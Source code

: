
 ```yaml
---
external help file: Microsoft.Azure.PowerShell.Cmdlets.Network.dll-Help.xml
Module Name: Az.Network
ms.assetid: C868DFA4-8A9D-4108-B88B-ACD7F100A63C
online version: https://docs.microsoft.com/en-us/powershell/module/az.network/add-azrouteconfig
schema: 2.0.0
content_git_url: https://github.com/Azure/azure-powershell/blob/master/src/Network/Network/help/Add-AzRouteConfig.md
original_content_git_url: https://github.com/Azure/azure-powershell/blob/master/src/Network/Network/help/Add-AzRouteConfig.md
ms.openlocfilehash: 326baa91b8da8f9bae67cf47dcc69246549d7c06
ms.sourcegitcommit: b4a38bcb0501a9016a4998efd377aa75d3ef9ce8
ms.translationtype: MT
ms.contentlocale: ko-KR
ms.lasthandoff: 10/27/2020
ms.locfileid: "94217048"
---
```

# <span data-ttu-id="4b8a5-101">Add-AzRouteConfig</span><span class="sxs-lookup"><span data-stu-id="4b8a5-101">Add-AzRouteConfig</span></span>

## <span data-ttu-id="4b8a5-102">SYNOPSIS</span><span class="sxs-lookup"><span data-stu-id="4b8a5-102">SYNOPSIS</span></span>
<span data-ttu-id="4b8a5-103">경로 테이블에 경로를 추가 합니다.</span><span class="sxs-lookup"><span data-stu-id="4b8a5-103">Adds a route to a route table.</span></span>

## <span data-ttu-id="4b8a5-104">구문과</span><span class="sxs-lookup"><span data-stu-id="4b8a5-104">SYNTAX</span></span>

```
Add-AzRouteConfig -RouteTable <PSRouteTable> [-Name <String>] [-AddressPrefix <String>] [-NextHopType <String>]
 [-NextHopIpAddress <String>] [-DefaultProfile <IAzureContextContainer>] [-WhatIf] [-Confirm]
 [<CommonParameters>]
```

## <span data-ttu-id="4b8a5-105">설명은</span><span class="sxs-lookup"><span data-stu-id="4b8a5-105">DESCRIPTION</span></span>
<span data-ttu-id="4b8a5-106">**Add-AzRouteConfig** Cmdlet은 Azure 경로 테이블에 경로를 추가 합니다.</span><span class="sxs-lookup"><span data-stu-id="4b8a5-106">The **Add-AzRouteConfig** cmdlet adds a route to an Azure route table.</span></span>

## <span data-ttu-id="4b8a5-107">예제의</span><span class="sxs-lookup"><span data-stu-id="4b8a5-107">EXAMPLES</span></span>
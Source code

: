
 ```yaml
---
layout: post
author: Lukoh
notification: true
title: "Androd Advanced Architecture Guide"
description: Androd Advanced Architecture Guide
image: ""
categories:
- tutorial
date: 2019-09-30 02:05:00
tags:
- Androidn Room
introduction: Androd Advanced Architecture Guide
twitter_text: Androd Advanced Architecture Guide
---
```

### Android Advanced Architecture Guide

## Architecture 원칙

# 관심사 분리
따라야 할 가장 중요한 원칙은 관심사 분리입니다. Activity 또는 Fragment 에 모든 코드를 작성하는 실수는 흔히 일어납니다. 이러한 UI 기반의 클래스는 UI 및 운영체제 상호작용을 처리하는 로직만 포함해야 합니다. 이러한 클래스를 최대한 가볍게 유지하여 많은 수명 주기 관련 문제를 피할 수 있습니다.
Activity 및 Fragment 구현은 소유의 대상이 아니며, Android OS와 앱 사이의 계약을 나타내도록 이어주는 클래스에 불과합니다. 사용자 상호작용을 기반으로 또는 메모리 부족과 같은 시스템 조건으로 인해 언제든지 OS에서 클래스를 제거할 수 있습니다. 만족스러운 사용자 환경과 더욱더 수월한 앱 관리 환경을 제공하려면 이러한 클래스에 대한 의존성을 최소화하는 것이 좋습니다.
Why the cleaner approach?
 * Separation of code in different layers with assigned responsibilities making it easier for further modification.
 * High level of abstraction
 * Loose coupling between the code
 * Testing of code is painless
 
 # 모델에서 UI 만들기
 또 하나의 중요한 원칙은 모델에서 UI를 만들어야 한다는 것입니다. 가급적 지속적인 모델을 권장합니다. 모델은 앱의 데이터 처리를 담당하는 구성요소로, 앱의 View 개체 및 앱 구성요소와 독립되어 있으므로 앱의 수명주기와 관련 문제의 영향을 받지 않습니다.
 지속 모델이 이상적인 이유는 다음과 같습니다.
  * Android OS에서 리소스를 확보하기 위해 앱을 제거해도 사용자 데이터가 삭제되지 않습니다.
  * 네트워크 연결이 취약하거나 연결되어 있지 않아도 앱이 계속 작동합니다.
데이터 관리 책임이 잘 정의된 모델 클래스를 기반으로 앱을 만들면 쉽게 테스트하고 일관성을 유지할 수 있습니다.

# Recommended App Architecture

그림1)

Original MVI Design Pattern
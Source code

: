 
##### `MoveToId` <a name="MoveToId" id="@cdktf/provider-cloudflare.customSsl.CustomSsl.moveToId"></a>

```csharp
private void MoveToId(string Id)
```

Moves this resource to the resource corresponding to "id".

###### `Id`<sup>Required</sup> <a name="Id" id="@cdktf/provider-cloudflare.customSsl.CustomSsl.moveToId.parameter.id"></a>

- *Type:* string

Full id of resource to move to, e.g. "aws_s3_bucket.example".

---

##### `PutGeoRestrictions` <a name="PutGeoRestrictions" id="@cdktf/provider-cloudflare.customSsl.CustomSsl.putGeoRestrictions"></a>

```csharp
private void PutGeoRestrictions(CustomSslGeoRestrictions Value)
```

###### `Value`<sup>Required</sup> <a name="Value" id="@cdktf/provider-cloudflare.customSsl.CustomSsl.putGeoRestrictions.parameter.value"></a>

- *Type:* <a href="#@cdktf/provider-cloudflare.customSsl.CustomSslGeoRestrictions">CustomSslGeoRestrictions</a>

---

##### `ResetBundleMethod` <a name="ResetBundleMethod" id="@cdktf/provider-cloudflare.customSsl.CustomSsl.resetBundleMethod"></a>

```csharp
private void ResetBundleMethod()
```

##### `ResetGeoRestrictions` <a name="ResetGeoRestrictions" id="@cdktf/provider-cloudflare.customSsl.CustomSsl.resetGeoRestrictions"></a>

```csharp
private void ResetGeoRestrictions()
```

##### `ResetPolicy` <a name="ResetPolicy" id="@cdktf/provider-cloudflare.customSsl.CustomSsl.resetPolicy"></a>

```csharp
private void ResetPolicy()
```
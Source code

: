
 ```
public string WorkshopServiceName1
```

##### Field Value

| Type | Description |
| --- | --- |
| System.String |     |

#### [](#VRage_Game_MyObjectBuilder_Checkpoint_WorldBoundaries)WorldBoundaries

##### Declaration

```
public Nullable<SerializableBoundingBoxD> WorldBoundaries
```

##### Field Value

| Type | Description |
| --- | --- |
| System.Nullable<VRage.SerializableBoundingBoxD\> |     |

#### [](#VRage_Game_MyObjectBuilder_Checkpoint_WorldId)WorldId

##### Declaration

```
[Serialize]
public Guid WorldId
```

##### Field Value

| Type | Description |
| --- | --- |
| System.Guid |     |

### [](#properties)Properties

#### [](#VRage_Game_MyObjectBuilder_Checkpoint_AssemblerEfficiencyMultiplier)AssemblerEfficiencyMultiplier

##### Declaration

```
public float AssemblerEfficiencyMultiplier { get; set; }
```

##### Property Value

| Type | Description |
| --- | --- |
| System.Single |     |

★ ★ ★ ★

■ The problem
Exactly as they stand, restate all the lines of the listing.

■ Solution
Source code

:
 ```yaml
---
external help file: Microsoft.Azure.PowerShell.Cmdlets.Network.dll-Help.xml
Module Name: Az.Network
ms.assetid: C868DFA4-8A9D-4108-B88B-ACD7F100A63C
online version: https://docs.microsoft.com/en-us/powershell/module/az.network/add-azrouteconfig
schema: 2.0.0
content_git_url: https://github.com/Azure/azure-powershell/blob/master/src/Network/Network/help/Add-AzRouteConfig.md
original_content_git_url: https://github.com/Azure/azure-powershell/blob/master/src/Network/Network/help/Add-AzRouteConfig.md
ms.openlocfilehash: 326baa91b8da8f9bae67cf47dcc69246549d7c06
ms.sourcegitcommit: b4a38bcb0501a9016a4998efd377aa75d3ef9ce8
ms.translationtype: MT
ms.contentlocale: ko-KR
ms.lasthandoff: 10/27/2020
ms.locfileid: "94217048"
---
```

# <span data-ttu-id="4b8a5-101">Add-AzRouteConfig</span><span class="sxs-lookup"><span data-stu-id="4b8a5-101">Add-AzRouteConfig</span></span>

## <span data-ttu-id="4b8a5-102">SYNOPSIS</span><span class="sxs-lookup"><span data-stu-id="4b8a5-102">SYNOPSIS</span></span>
<span data-ttu-id="4b8a5-103">경로 테이블에 경로를 추가 합니다.</span><span class="sxs-lookup"><span data-stu-id="4b8a5-103">Adds a route to a route table.</span></span>

## <span data-ttu-id="4b8a5-104">구문과</span><span class="sxs-lookup"><span data-stu-id="4b8a5-104">SYNTAX</span></span>

```
Add-AzRouteConfig -RouteTable <PSRouteTable> [-Name <String>] [-AddressPrefix <String>] [-NextHopType <String>]
 [-NextHopIpAddress <String>] [-DefaultProfile <IAzureContextContainer>] [-WhatIf] [-Confirm]
 [<CommonParameters>]
```

## <span data-ttu-id="4b8a5-105">설명은</span><span class="sxs-lookup"><span data-stu-id="4b8a5-105">DESCRIPTION</span></span>
<span data-ttu-id="4b8a5-106">**Add-AzRouteConfig** Cmdlet은 Azure 경로 테이블에 경로를 추가 합니다.</span><span class="sxs-lookup"><span data-stu-id="4b8a5-106">The **Add-AzRouteConfig** cmdlet adds a route to an Azure route table.</span></span>

## <span data-ttu-id="4b8a5-107">예제의</span><span class="sxs-lookup"><span data-stu-id="4b8a5-107">EXAMPLES</span></span>
Source code

:
 ```yaml
---
layout: post
author: Lukoh
notification: true
title: "Androd Advanced Architecture Guide"
description: Androd Advanced Architecture Guide
image: ""
categories:
- tutorial
date: 2019-09-30 02:05:00
tags:
- Androidn Room
introduction: Androd Advanced Architecture Guide
twitter_text: Androd Advanced Architecture Guide
---
```

### Android Advanced Architecture Guide

## Architecture 원칙

# 관심사 분리
따라야 할 가장 중요한 원칙은 관심사 분리입니다. Activity 또는 Fragment 에 모든 코드를 작성하는 실수는 흔히 일어납니다. 이러한 UI 기반의 클래스는 UI 및 운영체제 상호작용을 처리하는 로직만 포함해야 합니다. 이러한 클래스를 최대한 가볍게 유지하여 많은 수명 주기 관련 문제를 피할 수 있습니다.
Activity 및 Fragment 구현은 소유의 대상이 아니며, Android OS와 앱 사이의 계약을 나타내도록 이어주는 클래스에 불과합니다. 사용자 상호작용을 기반으로 또는 메모리 부족과 같은 시스템 조건으로 인해 언제든지 OS에서 클래스를 제거할 수 있습니다. 만족스러운 사용자 환경과 더욱더 수월한 앱 관리 환경을 제공하려면 이러한 클래스에 대한 의존성을 최소화하는 것이 좋습니다.
Why the cleaner approach?
 * Separation of code in different layers with assigned responsibilities making it easier for further modification.
 * High level of abstraction
 * Loose coupling between the code
 * Testing of code is painless
 
 # 모델에서 UI 만들기
 또 하나의 중요한 원칙은 모델에서 UI를 만들어야 한다는 것입니다. 가급적 지속적인 모델을 권장합니다. 모델은 앱의 데이터 처리를 담당하는 구성요소로, 앱의 View 개체 및 앱 구성요소와 독립되어 있으므로 앱의 수명주기와 관련 문제의 영향을 받지 않습니다.
 지속 모델이 이상적인 이유는 다음과 같습니다.
  * Android OS에서 리소스를 확보하기 위해 앱을 제거해도 사용자 데이터가 삭제되지 않습니다.
  * 네트워크 연결이 취약하거나 연결되어 있지 않아도 앱이 계속 작동합니다.
데이터 관리 책임이 잘 정의된 모델 클래스를 기반으로 앱을 만들면 쉽게 테스트하고 일관성을 유지할 수 있습니다.

# Recommended App Architecture

그림1)

Original MVI Design Pattern
Source code

: 
##### `MoveToId` <a name="MoveToId" id="@cdktf/provider-cloudflare.customSsl.CustomSsl.moveToId"></a>

```csharp
private void MoveToId(string Id)
```

Moves this resource to the resource corresponding to "id".

###### `Id`<sup>Required</sup> <a name="Id" id="@cdktf/provider-cloudflare.customSsl.CustomSsl.moveToId.parameter.id"></a>

- *Type:* string

Full id of resource to move to, e.g. "aws_s3_bucket.example".

---

##### `PutGeoRestrictions` <a name="PutGeoRestrictions" id="@cdktf/provider-cloudflare.customSsl.CustomSsl.putGeoRestrictions"></a>

```csharp
private void PutGeoRestrictions(CustomSslGeoRestrictions Value)
```

###### `Value`<sup>Required</sup> <a name="Value" id="@cdktf/provider-cloudflare.customSsl.CustomSsl.putGeoRestrictions.parameter.value"></a>

- *Type:* <a href="#@cdktf/provider-cloudflare.customSsl.CustomSslGeoRestrictions">CustomSslGeoRestrictions</a>

---

##### `ResetBundleMethod` <a name="ResetBundleMethod" id="@cdktf/provider-cloudflare.customSsl.CustomSsl.resetBundleMethod"></a>

```csharp
private void ResetBundleMethod()
```

##### `ResetGeoRestrictions` <a name="ResetGeoRestrictions" id="@cdktf/provider-cloudflare.customSsl.CustomSsl.resetGeoRestrictions"></a>

```csharp
private void ResetGeoRestrictions()
```

##### `ResetPolicy` <a name="ResetPolicy" id="@cdktf/provider-cloudflare.customSsl.CustomSsl.resetPolicy"></a>

```csharp
private void ResetPolicy()
```
Source code

:
 ```
public string WorkshopServiceName1
```

##### Field Value

| Type | Description |
| --- | --- |
| System.String |     |

#### [](#VRage_Game_MyObjectBuilder_Checkpoint_WorldBoundaries)WorldBoundaries

##### Declaration

```
public Nullable<SerializableBoundingBoxD> WorldBoundaries
```

##### Field Value

| Type | Description |
| --- | --- |
| System.Nullable<VRage.SerializableBoundingBoxD\> |     |

#### [](#VRage_Game_MyObjectBuilder_Checkpoint_WorldId)WorldId

##### Declaration

```
[Serialize]
public Guid WorldId
```

##### Field Value

| Type | Description |
| --- | --- |
| System.Guid |     |

### [](#properties)Properties

#### [](#VRage_Game_MyObjectBuilder_Checkpoint_AssemblerEfficiencyMultiplier)AssemblerEfficiencyMultiplier

##### Declaration

```
public float AssemblerEfficiencyMultiplier { get; set; }
```

##### Property Value

| Type | Description |
| --- | --- |
| System.Single |     |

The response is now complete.